Showing posts with label FANTASY ZONE MAGAZINE. Show all posts
Showing posts with label FANTASY ZONE MAGAZINE. Show all posts

Monday, 14 December 2015

1989: STAR TREK V: THE FINAL FRONTIER COMICS ADAPTATION - BRITISH EDITION

From October 1989: the British edition of DC's STAR TREK V: THE FINAL FRONTIER movie adaptation, issued by London Editions.

The UK edition benefited from better paper stock and enhanced printing compared with the US original. 

This marked the first time that a Trek comics adaptation had been widely seen on this side of the Atlantic for a decade.
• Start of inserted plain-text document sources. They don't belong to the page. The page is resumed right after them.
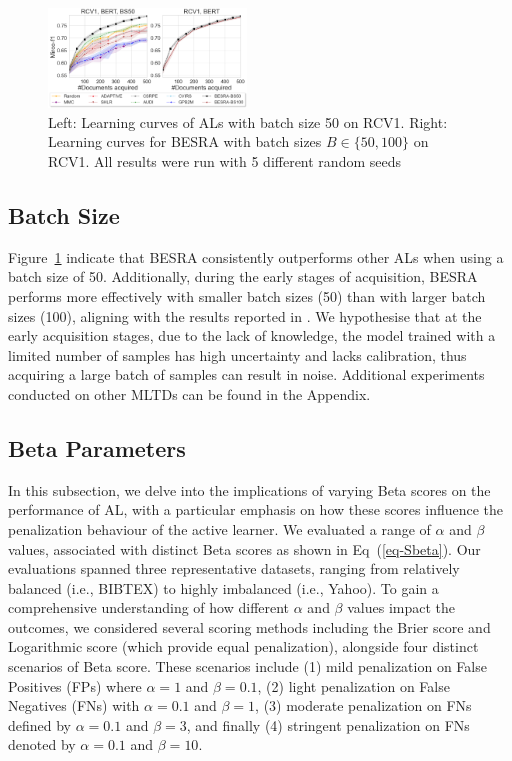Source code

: \documentclass[letterpaper]{article} %
\begin{document}
\begin{figure}[!ht]
\centering
\includegraphics[width=0.47\textwidth]{figures/batchsize_mircof1_2_v1.png}
    \caption{
    Left: Learning curves of ALs with batch size 50 on RCV1. Right: Learning curves for BESRA with batch sizes $B \in  \{50, 100\}$ on RCV1. All results were run with 5 different random seeds}
    \label{fig:batchsize_mircof1_2}
\end{figure}

\subsection{Batch Size}
Figure~\ref{fig:batchsize_mircof1_2} indicate that BESRA consistently outperforms other ALs when using a batch size of 50.
Additionally, during the early stages of acquisition, BESRA performs more effectively with smaller batch sizes (50) than with larger batch sizes (100), aligning with the results reported in \cite{TanDuBun-IEEEPAMI23, NEURIPS2019_95323660}.
We hypothesise that at the early acquisition stages, due to the lack of knowledge, the model trained with a limited number of samples has high uncertainty and lacks calibration, thus acquiring a large batch of samples can result in noise. Additional experiments conducted on other MLTDs can be found in the Appendix.


\subsection{Beta Parameters}

In this subsection, we delve into the implications of varying Beta scores on the performance of AL, with a particular emphasis on how these scores influence the penalization behaviour of the active learner.
We evaluated a range of $\alpha$ and $\beta$ values, associated with distinct Beta scores as shown in Eq~(\ref{eq-Sbeta}).
Our evaluations spanned three representative datasets, ranging from relatively balanced (i.e., BIBTEX) to highly imbalanced (i.e., Yahoo). To gain a comprehensive understanding of how different $\alpha$ and $\beta$ values impact the outcomes, we considered several scoring methods including the Brier score and Logarithmic score (which provide equal penalization), alongside four distinct scenarios of Beta score. These scenarios include (1) mild penalization on False Positives (FPs) where $\alpha=1$ and $\beta=0.1$, (2) light penalization on False Negatives (FNs) with $\alpha=0.1$ and $\beta=1$, (3) moderate penalization on FNs defined by $\alpha=0.1$ and $\beta=3$, and finally (4) stringent penalization on FNs denoted by $\alpha=0.1$ and $\beta=10$.
\end{document}
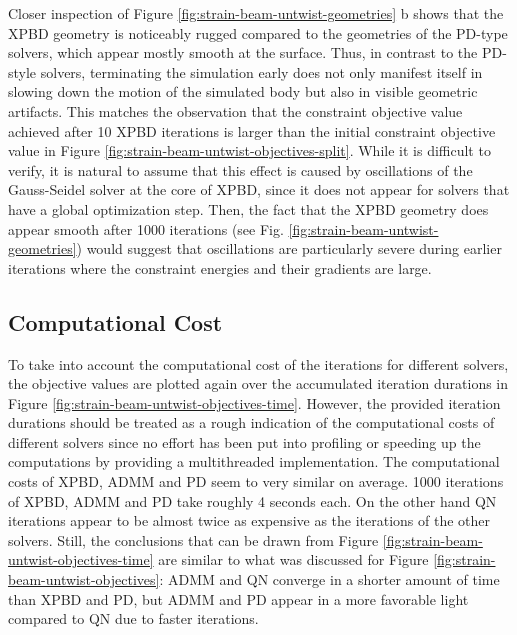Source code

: Closer inspection of Figure \ref{fig:strain-beam-untwist-geometries} b shows that the XPBD geometry is noticeably rugged compared to the geometries of the PD-type 
solvers, which 
appear mostly smooth at the surface. Thus, in contrast to the PD-style solvers, terminating the simulation early does not only manifest itself in slowing down 
the motion of the simulated body but also in visible geometric artifacts. This matches the observation that the constraint objective value achieved after 10 XPBD iterations 
is larger than the initial constraint objective value in Figure \ref{fig:strain-beam-untwist-objectives-split}. While it is difficult to verify, it is natural to assume that this 
effect is caused by oscillations of the Gauss-Seidel solver at the core of XPBD, since it does not appear for solvers that have a global optimization step. Then, the 
fact that the XPBD geometry does appear smooth after 1000 iterations (see Fig. \ref{fig:strain-beam-untwist-geometries}) would suggest that oscillations are particularly 
severe during earlier iterations where the constraint energies and their gradients are large.

\subsection{Computational Cost}\label{ss:computational-cost-strain}
To take into account the computational cost of the iterations for different solvers, the objective values are plotted again over the accumulated
iteration durations in Figure \ref{fig:strain-beam-untwist-objectives-time}. However, the provided iteration durations should be treated as a rough indication of the 
computational costs of different solvers since no effort has been put into profiling or speeding up the computations by providing a multithreaded 
implementation. The computational costs of XPBD, ADMM and PD seem to very similar on average. 1000 iterations of XPBD, ADMM and PD take roughly 4 seconds each. On the other hand 
QN iterations appear to be almost twice as expensive as the iterations of the other solvers. Still, the conclusions that can be drawn from Figure 
\ref{fig:strain-beam-untwist-objectives-time} are similar to what was discussed for Figure \ref{fig:strain-beam-untwist-objectives}: ADMM and QN converge in a shorter amount 
of time than XPBD and PD, but ADMM and PD appear in a more favorable light compared to QN due to faster iterations.

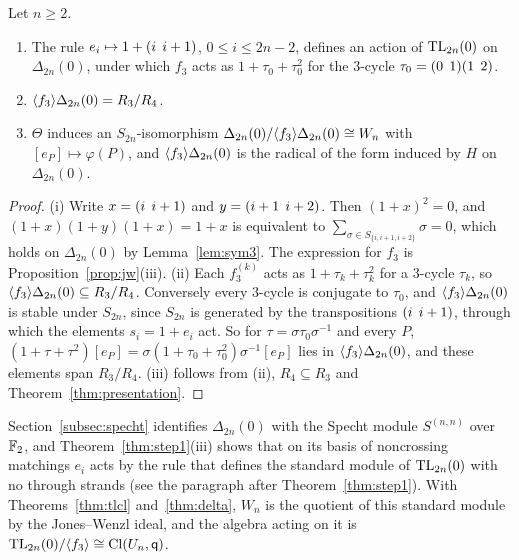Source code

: \begin{theorem}\label{thm:delta}
Let $n\ge2$.
\begin{enumerate}
\item The rule $e_i\mapsto1+(i\;\,i+1)$, $0\le i\le2n-2$, defines an action of $\mathrm{TL}_{2n}(0)$ on $\Delta_{2n}(0)$, under which $f_3$ acts as $1+\tau_0+\tau_0^2$ for the $3$-cycle $\tau_0=(0\;\,1)(1\;\,2)$.
\item $\langle f_3\rangle\Delta_{2n}(0)=R_3/R_4$.
\item $\Theta$ induces an $S_{2n}$-isomorphism $\Delta_{2n}(0)/\langle f_3\rangle\Delta_{2n}(0)\cong W_n$ with $[e_P]\mapsto\varphi(P)$, and $\langle f_3\rangle\Delta_{2n}(0)$ is the radical of the form induced by $H$ on $\Delta_{2n}(0)$.
\end{enumerate}
\end{theorem}

\begin{proof}
(i) Write $x=(i\;\,i+1)$ and $y=(i+1\;\,i+2)$. Then ${(1+x)}^2=0$, and $(1+x)(1+y)(1+x)=1+x$ is equivalent to $\sum_{\sigma\in S_{\{i,i+1,i+2\}}}\sigma=0$, which holds on $\Delta_{2n}(0)$ by Lemma~\ref{lem:sym3}. The expression for $f_3$ is Proposition~\ref{prop:jw}(iii). (ii) Each $f_3^{(k)}$ acts as $1+\tau_k+\tau_k^2$ for a $3$-cycle $\tau_k$, so $\langle f_3\rangle\Delta_{2n}(0)\subseteq R_3/R_4$. Conversely every $3$-cycle is conjugate to $\tau_0$, and $\langle f_3\rangle\Delta_{2n}(0)$ is stable under $S_{2n}$, since $S_{2n}$ is generated by the transpositions $(i\;\,i+1)$, through which the elements $s_i=1+e_i$ act. So for $\tau=\sigma\tau_0\sigma^{-1}$ and every $P$, $(1+\tau+\tau^2)[e_P]=\sigma(1+\tau_0+\tau_0^2)\sigma^{-1}[e_P]$ lies in $\langle f_3\rangle\Delta_{2n}(0)$, and these elements span $R_3/R_4$. (iii) follows from (ii), $R_4\subseteq R_3$ and Theorem~\ref{thm:presentation}.
\end{proof}

Section~\ref{subsec:specht} identifies $\Delta_{2n}(0)$ with the Specht module $S^{(n,n)}$ over $\mathbb{F}_2$, and Theorem~\ref{thm:step1}(iii) shows that on its basis of noncrossing matchings $e_i$ acts by the rule that defines the standard module of $\mathrm{TL}_{2n}(0)$ with no through strands (see the paragraph after Theorem~\ref{thm:step1}). With Theorems~\ref{thm:tlcl} and~\ref{thm:delta}, $W_n$ is the quotient of this standard module by the Jones--Wenzl ideal, and the algebra acting on it is $\mathrm{TL}_{2n}(0)/\langle f_3\rangle\cong\operatorname{Cl}(U_n,\mathsf{q})$. %
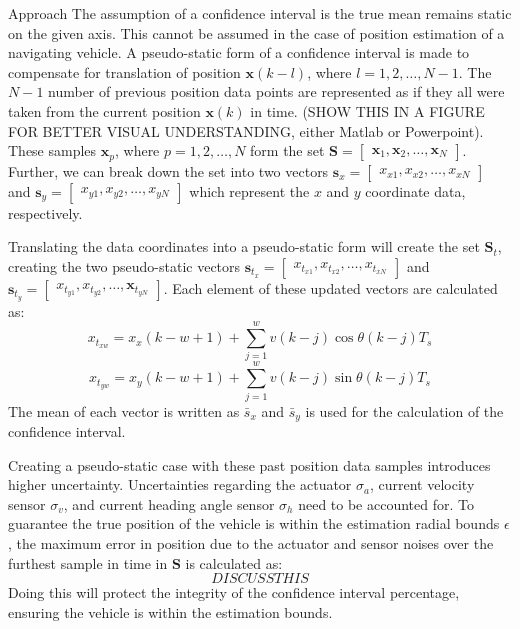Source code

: \begin{section}{Approach}
The assumption of a confidence interval is the true mean remains static on the given axis. This cannot be assumed in the case of position estimation of a navigating vehicle. A pseudo-static form of a confidence interval is made to compensate for translation of position $\bm{x}(k-l)$, where $l=1,2,\dots,N-1$. The $N-1$ number of previous position data points are represented as if they all were taken from the current position $\bm{x}(k)$ in time. (SHOW THIS IN A FIGURE FOR BETTER VISUAL UNDERSTANDING, either Matlab or Powerpoint). These samples $\bm{x}_p$, where $p=1,2,\dots,N$ form the set $\mathcal{\bm{S}}=\begin{bmatrix}\bm{x}_1,\bm{x}_2,\dots,\bm{x}_N \end{bmatrix}$. Further, we can break down the set into two vectors $\bm{s}_x=\begin{bmatrix} x_{x1},x_{x2},\dots,x_{xN} \end{bmatrix}$ and $\bm{s}_y=\begin{bmatrix} x_{y1},x_{y2},\dots,x_{yN} \end{bmatrix}$ which represent the $x$ and $y$ coordinate data, respectively. 

Translating the data coordinates into a pseudo-static form will create the set $\mathcal{\bm{S}}_t$, creating the two pseudo-static vectors $\bm{s}_{t_x}=\begin{bmatrix} x_{t_{x1}},x_{t_{x2}},\dots,x_{t_{xN}} \end{bmatrix}$ and $\bm{s}_{t_y}=\begin{bmatrix} x_{t_{y1}},x_{t_{y2}},\dots,\bm{x}_{t_{yN}} \end{bmatrix}$. Each element of these updated vectors are calculated as:
    \begin{equation}
	x_{t_{xw}} = x_x(k-w+1)+\sum_{j=1}^w v(k-j)\cos{\theta(k-j)T_s}
	\end{equation}
	\begin{equation}
	x_{t_{yw}} = x_y(k-w+1)+\sum_{j=1}^w v(k-j)\sin{\theta(k-j)T_s}
	\end{equation}
The mean of each vector is written as $\bar{s}_x$ and $\bar{s}_y$ is used for the calculation of the confidence interval.

Creating a pseudo-static case with these past position data samples introduces higher uncertainty. Uncertainties regarding the actuator $\sigma_a$, current velocity sensor $\sigma_v$, and current heading angle sensor $\sigma_h$ need to be accounted for. To guarantee the true position of the vehicle is within the estimation radial bounds $\epsilon$, the maximum error in position due to the actuator and sensor noises over the furthest sample in time in $\mathcal{\bm{S}}$ is calculated as:
    \begin{equation}
	DISCUSS THIS
	\end{equation}
Doing this will protect the integrity of the confidence interval percentage, ensuring the vehicle is within the estimation bounds.



\end{section}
Marvel UK had published The Motion Picture as an annual and serialised the strips in the pages of FUTURE TENSE. 

STAR TREK II fell into the gap between Marvel ditching the license and DC launching their post-Kahn ongoing series. Treks III and IV had been given the DC treatment but, with no British editions, they could only be found in specialist stores. 

London Editions were also publishing licensed Superman and Batman British editions (and tried, with no success, to grow the line over the next few years) so this was a natural fit.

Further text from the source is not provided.